"Love follows knowledge."
"Beauty above all beauty!"
– St. Catherine of Siena

Sunday, February 1, 2026

Sunday Meditation: The Blessed State

In Matthew’s Gospel, after proclaiming the Kingdom of God, which we saw last Sunday, on the fourth Sunday in Ordinary Time He goes up an mountain and delivers his most profound sermon.  We will get parts of The Sermon on the Mount for a few consecutive Sundays, but today we will get perhaps what might be the core of Jesus’s message, the Beatitudes. 

In Matthew’s version of the Beatitudes Jesus describes eight states or conditions of being which when lived lead to salvation.  It is no coincidence they describe Jesus and I surmise describe out states of being in heaven.  These are what we will become when purified.  Start living them now!

 

 

Here is today’s Gospel reading.

 

 

When Jesus saw the crowds, he went up the mountain,

and after he had sat down, his disciples came to him.

He began to teach them, saying:

"Blessed are the poor in spirit,

for theirs is the kingdom of heaven.

Blessed are they who mourn,

for they will be comforted.

Blessed are the meek,

for they will inherit the land.

Blessed are they who hunger and thirst for righteousness,

for they will be satisfied.

Blessed are the merciful,

for they will be shown mercy.

Blessed are the clean of heart,

for they will see God.

Blessed are the peacemakers,

for they will be called children of God.

Blessed are they who are persecuted for the sake of righteousness,

for theirs is the kingdom of heaven.

Blessed are you when they insult you and persecute you

and utter every kind of evil against you falsely because of me.

Rejoice and be glad,

for your reward will be great in heaven."

~Mt: 5:1-12

 

This week I return to Fr. Geoffrey Plant who first orients us within Matthew’s Gospel then at about the eleven minute mark (if you want to skip ahead) begins explaining the Sermon on the Mount.



To me the most insightful aspect of Fr. Geoffrey’s homily is his definition of “blessedness.”

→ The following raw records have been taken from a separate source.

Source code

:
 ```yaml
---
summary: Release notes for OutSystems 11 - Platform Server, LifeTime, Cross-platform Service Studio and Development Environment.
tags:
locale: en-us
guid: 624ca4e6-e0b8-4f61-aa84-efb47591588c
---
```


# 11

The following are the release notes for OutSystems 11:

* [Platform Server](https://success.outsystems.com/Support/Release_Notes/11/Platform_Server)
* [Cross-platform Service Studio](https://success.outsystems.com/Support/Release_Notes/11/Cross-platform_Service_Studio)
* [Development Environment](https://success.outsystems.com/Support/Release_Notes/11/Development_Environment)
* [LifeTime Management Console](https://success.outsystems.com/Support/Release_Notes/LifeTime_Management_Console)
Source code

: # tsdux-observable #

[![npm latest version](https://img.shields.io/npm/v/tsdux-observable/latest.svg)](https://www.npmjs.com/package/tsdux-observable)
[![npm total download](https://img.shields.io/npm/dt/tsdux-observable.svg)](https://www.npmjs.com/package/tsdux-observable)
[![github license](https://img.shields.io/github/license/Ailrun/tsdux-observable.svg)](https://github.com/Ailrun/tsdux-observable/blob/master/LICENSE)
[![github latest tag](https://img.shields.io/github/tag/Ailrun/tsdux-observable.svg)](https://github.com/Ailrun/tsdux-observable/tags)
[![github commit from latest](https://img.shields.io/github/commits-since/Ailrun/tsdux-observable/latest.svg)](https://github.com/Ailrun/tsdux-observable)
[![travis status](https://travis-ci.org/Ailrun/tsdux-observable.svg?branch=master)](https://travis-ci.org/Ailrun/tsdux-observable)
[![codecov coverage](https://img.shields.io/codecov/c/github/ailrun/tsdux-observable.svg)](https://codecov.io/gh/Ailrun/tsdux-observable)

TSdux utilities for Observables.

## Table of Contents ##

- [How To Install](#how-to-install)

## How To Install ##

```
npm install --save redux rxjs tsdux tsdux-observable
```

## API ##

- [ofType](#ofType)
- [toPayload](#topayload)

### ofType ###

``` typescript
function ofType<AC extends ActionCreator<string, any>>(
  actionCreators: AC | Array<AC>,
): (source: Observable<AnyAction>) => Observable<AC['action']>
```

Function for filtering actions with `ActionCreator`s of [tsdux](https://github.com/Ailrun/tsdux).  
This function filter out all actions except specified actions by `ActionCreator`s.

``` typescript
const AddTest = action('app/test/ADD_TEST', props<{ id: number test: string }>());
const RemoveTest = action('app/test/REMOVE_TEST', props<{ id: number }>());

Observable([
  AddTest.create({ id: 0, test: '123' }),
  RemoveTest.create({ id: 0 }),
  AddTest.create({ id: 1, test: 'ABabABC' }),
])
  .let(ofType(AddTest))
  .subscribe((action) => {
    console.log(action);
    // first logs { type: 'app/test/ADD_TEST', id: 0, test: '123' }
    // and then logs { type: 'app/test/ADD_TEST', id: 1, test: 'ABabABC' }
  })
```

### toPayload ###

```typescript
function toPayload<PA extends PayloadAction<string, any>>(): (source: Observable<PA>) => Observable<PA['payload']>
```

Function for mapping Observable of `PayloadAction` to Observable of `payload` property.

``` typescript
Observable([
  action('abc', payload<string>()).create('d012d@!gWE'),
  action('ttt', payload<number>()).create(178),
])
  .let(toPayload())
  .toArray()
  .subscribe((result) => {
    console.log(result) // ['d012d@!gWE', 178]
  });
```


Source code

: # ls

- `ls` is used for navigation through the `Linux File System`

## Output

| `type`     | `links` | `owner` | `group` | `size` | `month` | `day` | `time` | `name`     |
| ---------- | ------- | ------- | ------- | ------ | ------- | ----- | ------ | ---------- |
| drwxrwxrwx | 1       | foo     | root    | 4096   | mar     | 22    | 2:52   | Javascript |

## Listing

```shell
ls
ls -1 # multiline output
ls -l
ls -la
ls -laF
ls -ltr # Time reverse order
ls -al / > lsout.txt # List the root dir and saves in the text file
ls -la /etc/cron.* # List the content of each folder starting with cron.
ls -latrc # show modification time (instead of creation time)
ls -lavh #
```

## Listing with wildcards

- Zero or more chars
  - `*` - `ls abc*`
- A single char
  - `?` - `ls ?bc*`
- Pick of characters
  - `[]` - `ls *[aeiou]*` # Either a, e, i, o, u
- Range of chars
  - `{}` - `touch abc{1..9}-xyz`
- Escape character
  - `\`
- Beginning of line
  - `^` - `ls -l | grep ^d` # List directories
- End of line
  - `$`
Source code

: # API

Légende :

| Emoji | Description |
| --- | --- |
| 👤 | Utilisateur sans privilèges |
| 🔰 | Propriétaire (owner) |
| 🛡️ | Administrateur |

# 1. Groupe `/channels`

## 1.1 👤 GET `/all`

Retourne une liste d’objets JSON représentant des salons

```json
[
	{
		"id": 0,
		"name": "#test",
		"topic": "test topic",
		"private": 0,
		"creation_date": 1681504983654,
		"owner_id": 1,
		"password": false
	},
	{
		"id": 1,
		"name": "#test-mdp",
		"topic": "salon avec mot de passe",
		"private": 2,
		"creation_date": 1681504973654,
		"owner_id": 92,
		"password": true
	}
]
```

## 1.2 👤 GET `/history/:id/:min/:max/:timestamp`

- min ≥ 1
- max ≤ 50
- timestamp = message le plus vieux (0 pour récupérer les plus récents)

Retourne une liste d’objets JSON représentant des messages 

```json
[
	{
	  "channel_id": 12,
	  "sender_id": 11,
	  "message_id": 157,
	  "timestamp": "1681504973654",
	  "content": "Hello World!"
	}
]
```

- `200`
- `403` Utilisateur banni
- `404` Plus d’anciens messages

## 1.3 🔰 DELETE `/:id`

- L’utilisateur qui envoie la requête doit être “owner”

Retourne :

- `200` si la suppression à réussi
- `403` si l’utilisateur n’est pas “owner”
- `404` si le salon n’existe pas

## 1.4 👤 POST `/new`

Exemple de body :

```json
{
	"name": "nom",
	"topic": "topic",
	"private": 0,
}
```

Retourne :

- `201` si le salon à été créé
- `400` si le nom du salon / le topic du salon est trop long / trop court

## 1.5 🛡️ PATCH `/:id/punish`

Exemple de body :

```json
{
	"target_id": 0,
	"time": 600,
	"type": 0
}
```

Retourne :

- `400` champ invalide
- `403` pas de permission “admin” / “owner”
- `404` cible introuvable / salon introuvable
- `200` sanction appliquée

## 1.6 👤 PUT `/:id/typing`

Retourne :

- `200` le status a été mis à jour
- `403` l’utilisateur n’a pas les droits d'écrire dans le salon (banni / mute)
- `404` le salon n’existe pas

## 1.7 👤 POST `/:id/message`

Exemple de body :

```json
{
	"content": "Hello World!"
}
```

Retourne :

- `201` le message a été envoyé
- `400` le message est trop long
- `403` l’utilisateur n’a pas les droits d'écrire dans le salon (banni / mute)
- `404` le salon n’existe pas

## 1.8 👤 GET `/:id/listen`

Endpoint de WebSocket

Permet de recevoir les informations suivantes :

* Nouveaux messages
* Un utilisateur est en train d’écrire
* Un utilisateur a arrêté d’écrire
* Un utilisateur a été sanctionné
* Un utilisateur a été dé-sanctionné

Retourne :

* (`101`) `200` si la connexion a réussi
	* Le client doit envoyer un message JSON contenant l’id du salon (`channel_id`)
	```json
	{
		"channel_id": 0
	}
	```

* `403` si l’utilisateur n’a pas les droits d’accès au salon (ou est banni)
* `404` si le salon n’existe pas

So when [makarios] is used in the New Testament it no longer describes the gods, or the wealthy, or those fortunate in worldly terms.  It denotes the person who is aligned with God; the one whose life is shaped by God’s reign.  It refers to a joy and flourishing that circumstances cannot touch.  For that reason it should not be translated as “happy” in the modern sense.  It means “deeply flourishing,” or being in a state of  “God-given well-being.

 

Here is someone new to my blog for the pastoral homily, Monsignor Roger Landry of The Pontifical Mission Societies in the U.S.  Msgr Landry speaks from his own mountain top, a rooftop in Manhattan.




Pope St. John Paul II considered this man to have lived out the Beatitudes, now St. Pier Giorgio Frassati.  I have posted on him. 

 

 

Sunday Meditation: “Rejoice and be glad, for your reward will be great in heaven."

 

 

John Michael Talbot sings the beatitudes.



“Blessed are the pure of heart, for they will see the face of God, they shall see the face of God.”